**REQUIRED ACTION:** Set down each entry exactly as given; pictures should not appear in the copy.

**INFORMATION SUPPLIED:**
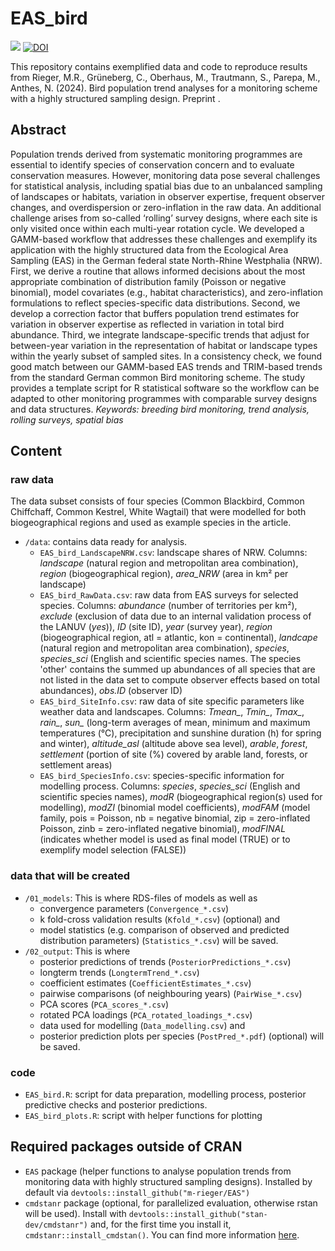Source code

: # EAS_bird
![](https://img.shields.io/github/license/m-rieger/EAS_bird) [![DOI](https://zenodo.org/badge/DOI/10.5281/zenodo.12518872.svg)](https://doi.org/10.5281/zenodo.12518872)


This repository contains exemplified data and code to reproduce results from Rieger, M.R., Grüneberg, C., Oberhaus, M., Trautmann, S., Parepa, M., Anthes, N. (2024). Bird population trend analyses for a monitoring scheme with a highly structured sampling design. Preprint []().

## Abstract

Population trends derived from systematic monitoring programmes are essential to identify species of conservation concern and to evaluate conservation measures. However, monitoring data pose several challenges for statistical analysis, including spatial bias due to an unbalanced sampling of landscapes or habitats, variation in observer expertise, frequent observer changes, and overdispersion or zero-inflation in the raw data. An additional challenge arises from so-called ‘rolling’ survey designs, where each site is only visited once within each multi-year rotation cycle. We developed a GAMM-based workflow that addresses these challenges and exemplify its application with the highly structured data from the Ecological Area Sampling (EAS) in the German federal state North-Rhine Westphalia (NRW). First, we derive a routine that allows informed decisions about the most appropriate combination of distribution family (Poisson or negative binomial), model covariates (e.g., habitat characteristics), and zero-inflation formulations to reflect species-specific data distributions. Second, we develop a correction factor that buffers population trend estimates for variation in observer expertise as reflected in variation in total bird abundance. Third, we integrate landscape-specific trends that adjust for between-year variation in the representation of habitat or landscape types within the yearly subset of sampled sites. In a consistency check, we found good match between our GAMM-based EAS trends and TRIM-based trends from the standard German common Bird monitoring scheme. The study provides a template script for R statistical software so the workflow can be adapted to other monitoring programmes with comparable survey designs and data structures.
*Keywords: breeding bird monitoring, trend analysis, rolling surveys, spatial bias*


## Content
### raw data
The data subset consists of four species (Common Blackbird, Common Chiffchaff, Common Kestrel, White Wagtail) that were modelled for both biogeographical regions and used as example species in the article.     
- `/data`: contains data ready for analysis.  
    - `EAS_bird_LandscapeNRW.csv`: landscape shares of NRW. Columns: *landscape* (natural region and metropolitan area combination), *region* (biogeographical region), *area_NRW* (area in km² per landscape)  
    - `EAS_bird_RawData.csv`: raw data from EAS surveys for selected species. Columns: *abundance* (number of territories per km²), *exclude* (exclusion of data due to an internal validation process of the LANUV (*yes*)), *ID* (site ID), *year* (survey year), *region* (biogeographical region, atl = atlantic, kon = continental), *landcape* (natural region and metropolitan area combination), *species*, *species_sci* (English and scientific species names. The species 'other' contains the summed up abundances of all species that are not listed in the data set to compute observer effects based on total abundances), *obs.ID* (observer ID)  
    - `EAS_bird_SiteInfo.csv`: raw data of site specific parameters like weather data and landscapes. Columns: *Tmean_*, *Tmin_*, *Tmax_*, *rain_*, *sun_* (long-term averages of mean, minimum and maximum temperatures (°C), precipitation and sunshine duration (h) for spring and winter), *altitude_asl* (altitude above sea level), *arable*, *forest*, *settlement* (portion of site (%) covered by arable land, forests, or settlement areas)   
    - `EAS_bird_SpeciesInfo.csv`: species-specific information for modelling process. Columns: *species*, *species_sci* (English and scientific species names), *modR* (biogeographical region(s) used for modelling), *modZI* (binomial model coefficients), *modFAM* (model family, pois = Poisson, nb = negative binomial, zip = zero-inflated Poisson, zinb = zero-inflated negative binomial), *modFINAL* (indicates whether model is used as final model (TRUE) or to exemplify model selection (FALSE))    
    
### data that will be created
- `/01_models`: This is where RDS-files of models as well as 
    - convergence parameters (`Convergence_*.csv`) 
    - k fold-cross validation results (`Kfold_*.csv`) (optional) and
    - model statistics (e.g. comparison of observed and predicted distribution parameters) (`Statistics_*.csv`) 
    will be saved.
- `/02_output`: This is where 
    - posterior predictions of trends (`PosteriorPredictions_*.csv`) 
    - longterm trends (`LongtermTrend_*.csv`) 
    - coefficient estimates (`CoefficientEstimates_*.csv`)
    - pairwise comparisons (of neighbouring years) (`PairWise_*.csv`)
    - PCA scores (`PCA_scores_*.csv`)
    - rotated PCA loadings (`PCA_rotated_loadings_*.csv`)
    - data used for modelling (`Data_modelling.csv`) and
    - posterior prediction plots per species (`PostPred_*.pdf`) (optional)
    will be saved.

### code
- `EAS_bird.R`: script for data preparation, modelling process, posterior predictive checks and posterior predictions.
- `EAS_bird_plots.R`: script with helper functions for plotting

## Required packages outside of CRAN
- `EAS` package (helper functions to analyse population trends from monitoring data with highly structured sampling designs). Installed by default via `devtools::install_github("m-rieger/EAS")`  
- `cmdstanr` package (optional, for parallelized evaluation, otherwise rstan will be used). Install with `devtools::install_github("stan-dev/cmdstanr")` and, for the first time you install it, `cmdstanr::install_cmdstan()`. You can find more information [here](https://mc-stan.org/cmdstanr/index.html).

**RESULT FOR THIS TASK:**
Source code

: # EAS_bird
![](https://img.shields.io/github/license/m-rieger/EAS_bird) [![DOI](https://zenodo.org/badge/DOI/10.5281/zenodo.12518872.svg)](https://doi.org/10.5281/zenodo.12518872)


This repository contains exemplified data and code to reproduce results from Rieger, M.R., Grüneberg, C., Oberhaus, M., Trautmann, S., Parepa, M., Anthes, N. (2024). Bird population trend analyses for a monitoring scheme with a highly structured sampling design. Preprint []().

## Abstract

Population trends derived from systematic monitoring programmes are essential to identify species of conservation concern and to evaluate conservation measures. However, monitoring data pose several challenges for statistical analysis, including spatial bias due to an unbalanced sampling of landscapes or habitats, variation in observer expertise, frequent observer changes, and overdispersion or zero-inflation in the raw data. An additional challenge arises from so-called ‘rolling’ survey designs, where each site is only visited once within each multi-year rotation cycle. We developed a GAMM-based workflow that addresses these challenges and exemplify its application with the highly structured data from the Ecological Area Sampling (EAS) in the German federal state North-Rhine Westphalia (NRW). First, we derive a routine that allows informed decisions about the most appropriate combination of distribution family (Poisson or negative binomial), model covariates (e.g., habitat characteristics), and zero-inflation formulations to reflect species-specific data distributions. Second, we develop a correction factor that buffers population trend estimates for variation in observer expertise as reflected in variation in total bird abundance. Third, we integrate landscape-specific trends that adjust for between-year variation in the representation of habitat or landscape types within the yearly subset of sampled sites. In a consistency check, we found good match between our GAMM-based EAS trends and TRIM-based trends from the standard German common Bird monitoring scheme. The study provides a template script for R statistical software so the workflow can be adapted to other monitoring programmes with comparable survey designs and data structures.
*Keywords: breeding bird monitoring, trend analysis, rolling surveys, spatial bias*


## Content
### raw data
The data subset consists of four species (Common Blackbird, Common Chiffchaff, Common Kestrel, White Wagtail) that were modelled for both biogeographical regions and used as example species in the article.     
- `/data`: contains data ready for analysis.  
    - `EAS_bird_LandscapeNRW.csv`: landscape shares of NRW. Columns: *landscape* (natural region and metropolitan area combination), *region* (biogeographical region), *area_NRW* (area in km² per landscape)  
    - `EAS_bird_RawData.csv`: raw data from EAS surveys for selected species. Columns: *abundance* (number of territories per km²), *exclude* (exclusion of data due to an internal validation process of the LANUV (*yes*)), *ID* (site ID), *year* (survey year), *region* (biogeographical region, atl = atlantic, kon = continental), *landcape* (natural region and metropolitan area combination), *species*, *species_sci* (English and scientific species names. The species 'other' contains the summed up abundances of all species that are not listed in the data set to compute observer effects based on total abundances), *obs.ID* (observer ID)  
    - `EAS_bird_SiteInfo.csv`: raw data of site specific parameters like weather data and landscapes. Columns: *Tmean_*, *Tmin_*, *Tmax_*, *rain_*, *sun_* (long-term averages of mean, minimum and maximum temperatures (°C), precipitation and sunshine duration (h) for spring and winter), *altitude_asl* (altitude above sea level), *arable*, *forest*, *settlement* (portion of site (%) covered by arable land, forests, or settlement areas)   
    - `EAS_bird_SpeciesInfo.csv`: species-specific information for modelling process. Columns: *species*, *species_sci* (English and scientific species names), *modR* (biogeographical region(s) used for modelling), *modZI* (binomial model coefficients), *modFAM* (model family, pois = Poisson, nb = negative binomial, zip = zero-inflated Poisson, zinb = zero-inflated negative binomial), *modFINAL* (indicates whether model is used as final model (TRUE) or to exemplify model selection (FALSE))    
    
### data that will be created
- `/01_models`: This is where RDS-files of models as well as 
    - convergence parameters (`Convergence_*.csv`) 
    - k fold-cross validation results (`Kfold_*.csv`) (optional) and
    - model statistics (e.g. comparison of observed and predicted distribution parameters) (`Statistics_*.csv`) 
    will be saved.
- `/02_output`: This is where 
    - posterior predictions of trends (`PosteriorPredictions_*.csv`) 
    - longterm trends (`LongtermTrend_*.csv`) 
    - coefficient estimates (`CoefficientEstimates_*.csv`)
    - pairwise comparisons (of neighbouring years) (`PairWise_*.csv`)
    - PCA scores (`PCA_scores_*.csv`)
    - rotated PCA loadings (`PCA_rotated_loadings_*.csv`)
    - data used for modelling (`Data_modelling.csv`) and
    - posterior prediction plots per species (`PostPred_*.pdf`) (optional)
    will be saved.

### code
- `EAS_bird.R`: script for data preparation, modelling process, posterior predictive checks and posterior predictions.
- `EAS_bird_plots.R`: script with helper functions for plotting

## Required packages outside of CRAN
- `EAS` package (helper functions to analyse population trends from monitoring data with highly structured sampling designs). Installed by default via `devtools::install_github("m-rieger/EAS")`  
- `cmdstanr` package (optional, for parallelized evaluation, otherwise rstan will be used). Install with `devtools::install_github("stan-dev/cmdstanr")` and, for the first time you install it, `cmdstanr::install_cmdstan()`. You can find more information [here](https://mc-stan.org/cmdstanr/index.html).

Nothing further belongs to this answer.